Inschriftenkatalog: Stralsund

Katalogartikel in chronologischer Reihenfolge.

DI 102: Inschriften Stadt Stralsund (2016)

Nr. 208(†) Stralsund Museum 1583?

Beschreibung

Gemälde mit Stadtansicht.1) Öl auf Leinwand, mehrfach erneuert. Das Gemälde mit der in der üblichen Weise vom Strelasund aus festgehaltenen Stadtansicht befand sich zu Beginn des 20. Jahrhunderts bereits im Museum2) und stammt möglicherweise aus dem Rathaus. Im Bildvordergrund der Ort Altefähr auf Rügen, links die Insel Dänholm. Vor den seeseitigen Stadttoren relativ detailliert wiedergegebene Hafenanlagen.
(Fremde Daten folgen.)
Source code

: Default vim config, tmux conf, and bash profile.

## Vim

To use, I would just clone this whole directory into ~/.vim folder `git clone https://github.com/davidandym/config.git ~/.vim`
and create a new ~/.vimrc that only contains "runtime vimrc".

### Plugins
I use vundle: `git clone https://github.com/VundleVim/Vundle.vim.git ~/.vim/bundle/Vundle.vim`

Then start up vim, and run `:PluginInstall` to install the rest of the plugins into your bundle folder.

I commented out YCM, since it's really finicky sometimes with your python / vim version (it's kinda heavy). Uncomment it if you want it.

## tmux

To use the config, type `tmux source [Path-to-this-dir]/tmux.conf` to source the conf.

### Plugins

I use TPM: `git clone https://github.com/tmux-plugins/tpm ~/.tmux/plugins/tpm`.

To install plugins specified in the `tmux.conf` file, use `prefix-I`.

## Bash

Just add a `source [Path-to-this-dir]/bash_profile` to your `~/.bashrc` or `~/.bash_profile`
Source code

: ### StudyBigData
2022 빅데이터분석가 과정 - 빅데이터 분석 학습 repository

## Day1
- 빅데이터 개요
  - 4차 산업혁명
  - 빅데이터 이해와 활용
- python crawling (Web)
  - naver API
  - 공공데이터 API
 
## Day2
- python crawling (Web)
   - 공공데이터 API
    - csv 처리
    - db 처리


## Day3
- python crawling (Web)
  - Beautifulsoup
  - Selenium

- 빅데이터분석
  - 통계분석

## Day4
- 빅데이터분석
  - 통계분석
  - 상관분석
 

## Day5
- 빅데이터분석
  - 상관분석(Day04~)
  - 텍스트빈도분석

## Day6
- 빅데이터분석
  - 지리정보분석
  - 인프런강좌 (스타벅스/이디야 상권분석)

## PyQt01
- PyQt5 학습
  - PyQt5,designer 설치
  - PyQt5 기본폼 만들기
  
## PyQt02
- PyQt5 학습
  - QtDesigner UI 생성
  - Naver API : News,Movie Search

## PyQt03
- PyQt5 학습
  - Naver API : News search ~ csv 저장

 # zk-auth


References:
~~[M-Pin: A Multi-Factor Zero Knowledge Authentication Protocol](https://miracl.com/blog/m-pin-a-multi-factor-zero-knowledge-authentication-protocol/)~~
Die Kirchen zeigen noch die später durch Brände zerstörten gotischen Turmhelme. Inschrift A am oberen Bildrand beiderseits der Stadtsilhouette. Die Beischriften B zu wichtigen Gebäuden in bzw. Ortsbezeichnungen außerhalb der Stadt werden in der Reihenfolge von links nach rechts und von oben nach unten wiedergegeben. Alle Inschriften sind in dunkler Farbe gemalt.

Maße: Br. 61 cm, H. 171,5 cm. Bu. 2,4 cm (A), 1,7 cm (B).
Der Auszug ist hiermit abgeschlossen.